Mountain Biking Bill fails on Party Lines

In which I explore a train of thought that makes me sound profoundly anti-Mountain Bike

Colorado Senate Bill 36 was written to acknowledge the inherent risks of mountain biking, and to limit lawsuits against property owners, equipment renters, etc. over injuries sustained during the activity.

The bill died tonight, having never made it out of committee.

What I find interesting about this bill is that it was a wholly Republican endeavor from start to finish. [1] It was sponsored by a Republican, and the vote on it was strictly down party lines: Republicans for, Democrats against.

This speaks to a suspicion that I have long had. Mountain biking is largely a Republican activity, because Republicans insist on seeing bikes as toys.

One blogger recently wrote about how in her community bikes were considered suitable for kids to play with, but were completely inappropriate for an adult to ride.

There's some kind of mental trigger that produces this mindset, and I don't know what it is. But I think that whatever it is, it's the same thing that causes motorists to get angry at cyclists for being in the road. The other side of the "They think they're entitled to the road" coin has to be "I believe they have no entitlement," which means that to the coin flipper, the cyclist is a kid playing at grown-up games and should be riding bikes on the sidewalk. Or playing hop-scotch in the alley. Or kicking a tin can in a dirt field. The idea that a bike might be used for grown-up reasons—going to work, grocery shopping—is not reasonable, nor even plausible, to this person.

(This coin-flipper is the same person who honked at me twice this week for not riding in the bike lane when it was full of snow and slush and ice and muck.)

To this person, the idea of spending Department Of Transportation money in multi-modal transportation is ridiculous. Because bikes are toys, and who walks anywhere?

"Bikes are toys" is the mantra that allows anti-bike people to embrace mountain biking. In this activity, bikes are safely confined to recreational use far away from cities and roads and traffic.

As proof, I submit the most—the only?—outspokenly anti-bike politician in Colorado, or anywhere else, Dan Maes.

From the transcript at
The bike program in and of itself is fine. I'm a biker, I rode the seat off my mountain bike last year myself.
So. Cycling in the city is a UN conspiracy to rob us of our freedoms. But cycling outside the city, in the mountains and in the woods, is peachy-keen and supports family values.

I am not against mountain biking. I find the idea of it appealing. I am simply interested in the apparent mental break that exists in people who are for it, but who are against cycling in the city and who are against infrastructure that supports it.
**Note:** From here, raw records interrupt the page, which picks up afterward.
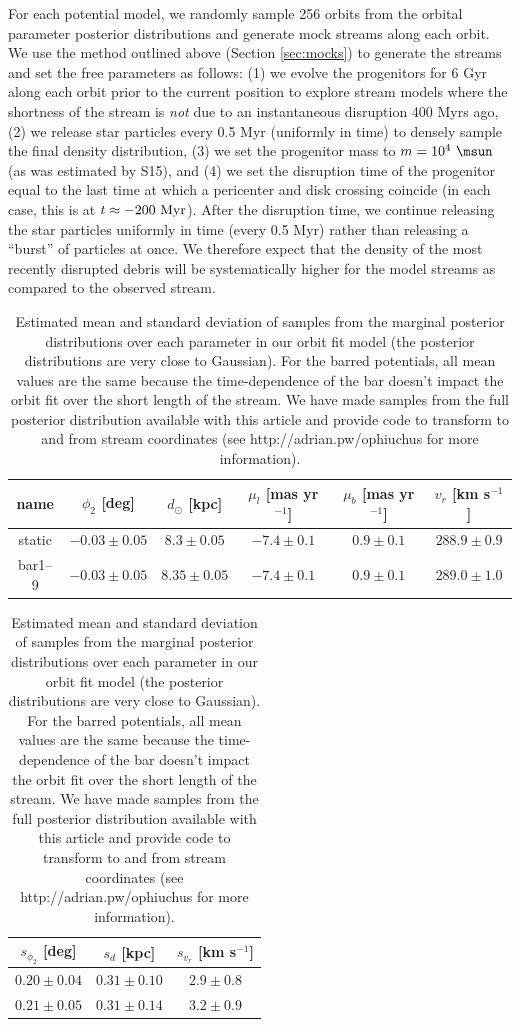 \documentclass[letterpaper,12pt,preprint]{aastex}
\begin{document}
For each potential model, we randomly sample 256 orbits from the orbital parameter posterior distributions and generate mock streams along each orbit. We use the method outlined above (Section \ref{sec:mocks}) to generate the streams and set the free parameters as follows: (1) we evolve the progenitors for 6 Gyr along each orbit prior to the current position to explore stream models where the shortness of the stream is \emph{not} due to an instantaneous disruption 400 Myrs ago, (2) we release star particles every 0.5 Myr (uniformly in time) to densely sample the final density distribution, (3) we set the progenitor mass to $m=10^4~\msun$ (as was estimated by S15), and (4) we set the disruption time of the progenitor equal to the last time at which a pericenter and disk crossing coincide (in each case, this is at $t \approx -200~{\rm Myr}$). After the disruption time, we continue releasing the star particles uniformly in time (every 0.5 Myr) rather than releasing a ``burst'' of particles at once. We therefore expect that the density of the most recently disrupted debris will be systematically higher for the model streams as compared to the observed stream.

\begin{table}[ht]
\footnotesize
\begin{center}
	\begin{tabular}{cccccc}
	\toprule
	name & $\phi_2$ [deg] & $d_\odot$ [kpc] & $\mu_l$ [mas yr$^{-1}$] & $\mu_b$ [mas yr$^{-1}$] & $v_r$ [km s$^{-1}$]\\\midrule
	static & $-0.03\pm0.05$ & $8.3\pm0.05$ & $-7.4\pm0.1$ & $0.9\pm0.1$ & $288.9\pm0.9$\\
	bar1--9 & $-0.03\pm0.05$ & $8.35\pm0.05$ & $-7.4\pm0.1$ & $0.9\pm0.1$ & $289.0\pm1.0$\\
	\bottomrule
	\end{tabular}

	\begin{tabular}{ccc}
	\toprule
	$s_{\phi_2}$ [deg] & $s_{d}$ [kpc] & $s_{v_r}$ [km s$^{-1}$]\\\midrule
	$0.20\pm0.04$ & $0.31\pm0.10$ & $2.9\pm0.8$\\
	$0.21\pm0.05$ & $0.31\pm0.14$ & $3.2\pm0.9$\\
	\bottomrule
	\end{tabular}
	\caption{Estimated mean and standard deviation of samples from the marginal posterior distributions over each parameter in our orbit fit model (the posterior distributions are very close to Gaussian). For the barred potentials, all mean values are the same because the time-dependence of the bar doesn't impact the orbit fit over the short length of the stream. We have made samples from the full posterior distribution available with this article and provide code to transform to and from stream coordinates (see http://adrian.pw/ophiuchus for more information).\label{tbl:param-means} }
\end{center}
\end{table}
\end{document}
Because in one case, cyclists are simply kids playing with toys. And in the other, cyclists are humans, people who are just living their lives, doing their jobs, trying to live simply, and to simply live.

[1] One caveat from
This bill was conceived by past Senator Chris Romer after encountering many liability obstacles in trying to host a mountain bike event.
Romer is a Democrat currently running for Mayor of Denver and who appears to be very fond of the cycling demographic.


Mike said...

I suspect that the reason for the party-line split has less to do with bicycles and more to do with some political BS that neither of us are aware of.

Also, you need to get on a mountain bike this summer. It's so fun, and an insane workout.

Mike said...

A little info can be found here. Looks like the trial lawyer lobby bought off the dems who voted to kill it.

Will T Smith said...

The reason is that the environmental community is run by folks who like hiking without disturbance by a passing biker. I'm slightly more conservative than Dennis Kucinich and consider the blanket mountain bike bans in national parks as ridiculous. The only rationale I've heard against Mountain bikes with ANY validity is it enhances access. So do horses, they're allowed, allows far less fit individuals access and are FAR FAR more destructive.

The environmental community needs to be aware that IMBA is their natural ally. Mountain bikers are largely hippies on wheels. The same types of hippies riding on pavement, yet somehow when they are riding on dirt they're labeled as destructive.

Rail trails have multi-access users and even more disparate operating speeds between users than on dirt. This is not considered a problem, largely because the equestrians are NOT allowed.

As far as this bill goes ... who knows. If it's there to protect negligent manufacturers, it's bad. If it's there to protect land owners against liability from injuries on garden variety singletrack, it's good. It means cyclists assume responsibility for their own behavior.